I love Christmas but don’t worry, I’m not going to proselytise about it. I won’t pretend it’s any more than an excuse for gluttony and for corporations to sell people tat they don’t need. I go into the festive period with my eyes open, thanks very much, and I’m more fascinated than I am fanatical. But I do love it.
I don’t love it as much as my neighbours, mind. For them, the whole of December is one long Vegas of flashing reindeer and enviro-crime (this year the lights went up on 28 November, and three electric sleds litter the front garden like Blackpool illuminations that have detached and blown far from home).
I love Christmas because it’s a chance to regress. And I get time off work. But when you consider the things we like about the festive period (and most of us do, despite the teeth-chewing few who feel compelled at every turn to noisily tell us how they feel), it’s really very odd that anyone likes it at all.
At Christmas we’re taught to celebrate the sort of things we usually look down on, like being nice to each other and eating carbs. We all take a few steps back down the evolutionary ladder, as if Christmas is a little holiday to the 1950s. We feel the webs growing back between our toes and our amoebic sludge lapping at the edges of our designer outfits. Perhaps that’s why we like it: it’s as close to crawling back into the womb as we’re likely to get. It’s a window into the days when life was more simple.
We go home to our parents, whether we’re 24 or 44, and we do so not because we’re Generation Rent, with no room to swing a turkey let alone roast one, but because it’s Christmas, and that’s what you do. One of the things I enjoyed most last year, as I lay in my teenage bedroom, was browsing photos tweeted by people who’d usually describe themselves as grown-ups of the beds they were sleeping in that night. There were football-team duvet covers, Take That pillowcases, beds so narrow for one person that there was clearly no question of anyone joining them in it. “It feels reassuring that everyone else does it too,” I thought, as I turned off the bedside light, with its Laura Ashley lampshade that matches both the wallpaper and curtains fading into darkness.

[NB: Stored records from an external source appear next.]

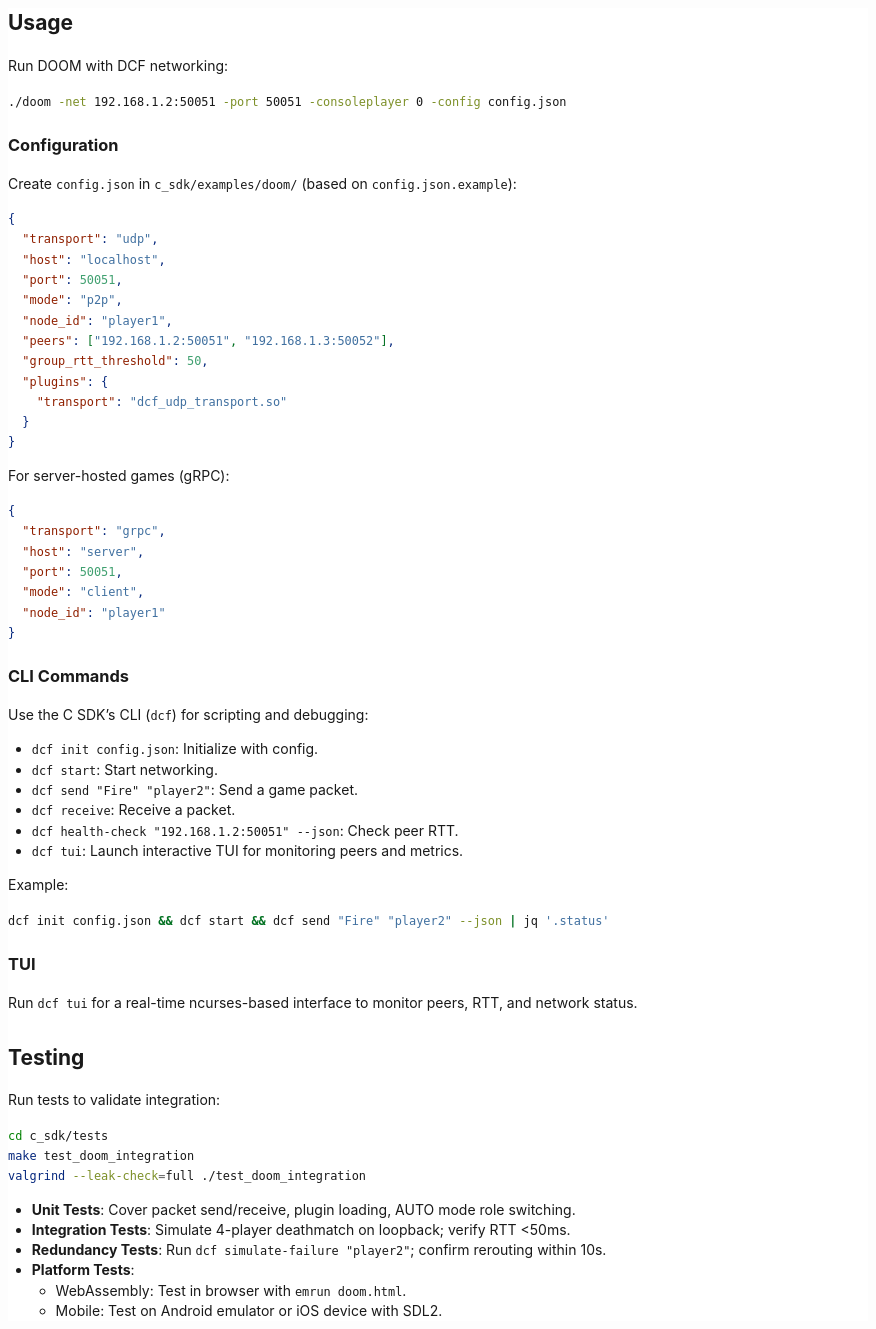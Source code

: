 ## Usage
Run DOOM with DCF networking:
```bash
./doom -net 192.168.1.2:50051 -port 50051 -consoleplayer 0 -config config.json
```

### Configuration
Create `config.json` in `c_sdk/examples/doom/` (based on `config.json.example`):
```json
{
  "transport": "udp",
  "host": "localhost",
  "port": 50051,
  "mode": "p2p",
  "node_id": "player1",
  "peers": ["192.168.1.2:50051", "192.168.1.3:50052"],
  "group_rtt_threshold": 50,
  "plugins": {
    "transport": "dcf_udp_transport.so"
  }
}
```

For server-hosted games (gRPC):
```json
{
  "transport": "grpc",
  "host": "server",
  "port": 50051,
  "mode": "client",
  "node_id": "player1"
}
```

### CLI Commands
Use the C SDK’s CLI (`dcf`) for scripting and debugging:
- `dcf init config.json`: Initialize with config.
- `dcf start`: Start networking.
- `dcf send "Fire" "player2"`: Send a game packet.
- `dcf receive`: Receive a packet.
- `dcf health-check "192.168.1.2:50051" --json`: Check peer RTT.
- `dcf tui`: Launch interactive TUI for monitoring peers and metrics.

Example:
```bash
dcf init config.json && dcf start && dcf send "Fire" "player2" --json | jq '.status'
```

### TUI
Run `dcf tui` for a real-time ncurses-based interface to monitor peers, RTT, and network status.

## Testing
Run tests to validate integration:
```bash
cd c_sdk/tests
make test_doom_integration
valgrind --leak-check=full ./test_doom_integration
```
- **Unit Tests**: Cover packet send/receive, plugin loading, AUTO mode role switching.
- **Integration Tests**: Simulate 4-player deathmatch on loopback; verify RTT <50ms.
- **Redundancy Tests**: Run `dcf simulate-failure "player2"`; confirm rerouting within 10s.
- **Platform Tests**:
  - WebAssembly: Test in browser with `emrun doom.html`.
  - Mobile: Test on Android emulator or iOS device with SDL2.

We do all kinds of things at Christmas that feel delightfully retrogressive and counter-intuitive to the usual daily grind of ambition and steel teeth. We sit around in our jogging bottoms all day, not because we’re feckless, but because it’s sanctioned. We watch films we’ve seen before – often so many times that we’re able to quote wholesale from them. We are not required to be efficient.
We go to office parties not because they’re the most glamorous of occasions but because they’re precisely not that. For many of us, Christmas is an excuse to do all the things we wish we could do most of the time but can’t because it wouldn’t be cool or because we’d feel the dragging anxiety of our peers being better at life than we are.
Christmas is time out of real life. A special time during which you are able to use the word “Dickensian” to describe something positively, rather than the usual tyrannical educators, poor public health, the very grimness inherent in being British. Over Christmas, Dickensian means charming, quaint, cosy. Traditional, even. Christmas allows us to step out of our hip and cultivated progressive mindset and just enjoy things that are more comfortable, easier. A little smug perhaps. It’s the annual equivalent of putting on an ironic cardigan.
It’s a bit sad, really, that, for many of us, the things Christmas stands for should be in such antithesis to our quotidian. While the message of peace on earth and goodwill to all is something we’d happily get on board with all year round, we’re conditioned to find the very cosiness of the festive season cloying after a while. And I find that a bit depressing, because Christmas feels like the sort of life we should be living: with our family around us, with the emphasis on spending time doing things we care about rather than things we’re scared of or have been made to do by The Man.
You might think I sound like some old hippie. Maybe I do. But it was hippies who invented Christmas back in the days when they were known as pagans, so perhaps we owe them a thank you. Don’t be too cool for Christmas this year. Revel in it, in its gaucheness and its crapness. Take a picture of your childhood bed and put your paper hat on. I think you’ll find it’s a tonic.